Folha de S. Paulo / Ilustríssima
Frei Caneca foi o principal pensador
político do processo de emancipação do Brasil que se desenhou a partir de
Pernambuco, saltando do convento para as trincheiras na Revolução de 1817 e na
Confederação do Equador, de 1824. Em seus escritos e atos práticos, associou a
ideia de pátria à noção de virtude civil em relação à terra que se habita,
defendeu uma Constituição que abarcasse uma lista de direitos e se opôs ao
despotismo de dom Pedro, o que o levou à morte por fuzilamento.
A cabeleira amarelo-avermelhada era inconfundível. "Sou ruivo",
disparou frei Caneca, em meio à polêmica que travou com o redator do jornal A
Arara Pernambucana em junho de 1823, para confirmar, de uma vez por todas, a
ascendência paterna portuguesa —aliás, a avó, Francisca Alexandrina, ganhara o
apelido de Ruibaca, no Bairro Alto, em Lisboa, em consequência da ruividão.
A origem materna, ao contrário, estava
entroncada desde meados do século 17, entre os indígenas e os escravizados
africanos. Principiava na figura de sua trisavó, que ele reinventou com o nome
Maria das Estrelas: "Pois é ponto de fé pia que essa Maria das Estrelas,
minha trisavó, havia de ser alguma Tapuia, Potiguari, Tupinambá, senhora de
muito mingau, tipoias, aipim e macaxeira; e também se foi alguma rainha Ginga,
nenhum mal me fez; já está à porta o tempo de muito nos honrarmos do sangue
africano".
O que se conhece sobre as origens de
frei Caneca deve-se a ele mesmo, registrou o historiador Evaldo
Cabral de Mello na introdução do volume que reúne seus principais escritos
políticos. Difícil saber ao certo quando a investigação genealógica teve
início, mas ela não tinha nada de inofensivo; servia bem ao debate público.

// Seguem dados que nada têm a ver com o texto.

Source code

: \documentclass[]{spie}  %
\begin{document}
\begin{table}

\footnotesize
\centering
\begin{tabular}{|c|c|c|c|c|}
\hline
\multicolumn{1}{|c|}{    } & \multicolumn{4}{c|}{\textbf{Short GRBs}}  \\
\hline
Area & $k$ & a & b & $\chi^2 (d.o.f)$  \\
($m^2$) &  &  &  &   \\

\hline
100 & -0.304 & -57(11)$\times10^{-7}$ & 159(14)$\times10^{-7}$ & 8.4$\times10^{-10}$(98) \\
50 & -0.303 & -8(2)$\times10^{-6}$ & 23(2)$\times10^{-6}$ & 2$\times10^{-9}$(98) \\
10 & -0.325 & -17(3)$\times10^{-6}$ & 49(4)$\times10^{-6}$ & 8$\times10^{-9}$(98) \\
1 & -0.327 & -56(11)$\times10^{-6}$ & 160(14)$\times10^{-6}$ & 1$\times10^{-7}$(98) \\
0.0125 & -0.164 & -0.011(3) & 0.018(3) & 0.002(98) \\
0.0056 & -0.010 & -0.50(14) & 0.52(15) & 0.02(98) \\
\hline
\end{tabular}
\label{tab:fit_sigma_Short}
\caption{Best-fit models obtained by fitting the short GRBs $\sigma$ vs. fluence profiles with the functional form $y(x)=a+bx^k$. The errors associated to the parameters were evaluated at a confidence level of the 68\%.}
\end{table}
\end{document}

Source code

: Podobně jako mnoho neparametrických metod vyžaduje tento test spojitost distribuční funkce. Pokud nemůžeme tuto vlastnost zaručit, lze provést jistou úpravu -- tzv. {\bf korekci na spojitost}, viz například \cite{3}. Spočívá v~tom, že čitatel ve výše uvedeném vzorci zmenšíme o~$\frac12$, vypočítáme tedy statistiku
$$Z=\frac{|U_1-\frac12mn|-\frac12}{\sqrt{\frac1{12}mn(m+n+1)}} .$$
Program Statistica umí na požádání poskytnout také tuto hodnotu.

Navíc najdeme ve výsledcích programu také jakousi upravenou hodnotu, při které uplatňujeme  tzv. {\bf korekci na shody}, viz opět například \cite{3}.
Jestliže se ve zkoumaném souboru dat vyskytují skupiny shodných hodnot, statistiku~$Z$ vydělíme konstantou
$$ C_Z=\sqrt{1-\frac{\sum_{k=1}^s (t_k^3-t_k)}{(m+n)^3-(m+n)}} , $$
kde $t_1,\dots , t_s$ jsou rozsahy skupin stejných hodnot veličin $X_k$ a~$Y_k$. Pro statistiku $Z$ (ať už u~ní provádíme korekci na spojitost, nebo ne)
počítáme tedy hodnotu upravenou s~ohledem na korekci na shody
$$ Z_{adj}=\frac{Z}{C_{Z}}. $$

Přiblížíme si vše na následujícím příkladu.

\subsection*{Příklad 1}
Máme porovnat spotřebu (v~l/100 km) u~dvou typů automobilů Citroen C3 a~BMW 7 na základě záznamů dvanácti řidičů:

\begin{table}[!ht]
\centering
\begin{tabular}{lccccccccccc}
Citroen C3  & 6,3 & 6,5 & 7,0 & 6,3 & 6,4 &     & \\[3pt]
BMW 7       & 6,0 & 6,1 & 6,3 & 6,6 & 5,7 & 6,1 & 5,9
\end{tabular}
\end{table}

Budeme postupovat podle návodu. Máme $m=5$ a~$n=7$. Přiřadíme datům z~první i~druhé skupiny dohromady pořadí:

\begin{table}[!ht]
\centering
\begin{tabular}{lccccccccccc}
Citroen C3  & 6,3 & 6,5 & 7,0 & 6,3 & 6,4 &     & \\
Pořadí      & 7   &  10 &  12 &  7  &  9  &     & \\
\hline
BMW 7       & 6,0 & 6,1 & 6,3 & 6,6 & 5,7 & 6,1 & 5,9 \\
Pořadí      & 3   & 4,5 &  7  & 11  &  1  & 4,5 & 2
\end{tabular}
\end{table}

Desenrascar o enredo de sua ascendência
talvez tenha lhe fornecido, ainda em 1822, algumas das respostas de que
precisava para concretizar as bases de um projeto
alternativo ao processo de Independência como empresado no Rio de Janeiro:
federalista, voltado para a garantia do princípio do autogoverno provincial,
ancorado na ideia de pátria e na figura de um personagem de inspiração
republicana —o "cidadão patriota".
No dia 6 de março de 1817, antes mesmo de
se processar a ruptura com Lisboa, a República foi proclamada na cidade do
Recife. A
Revolução de 1817 contestou o projeto de Império brasileiro encabeçado
pela Corte instalada no Rio e abriu o ciclo revolucionário da Independência.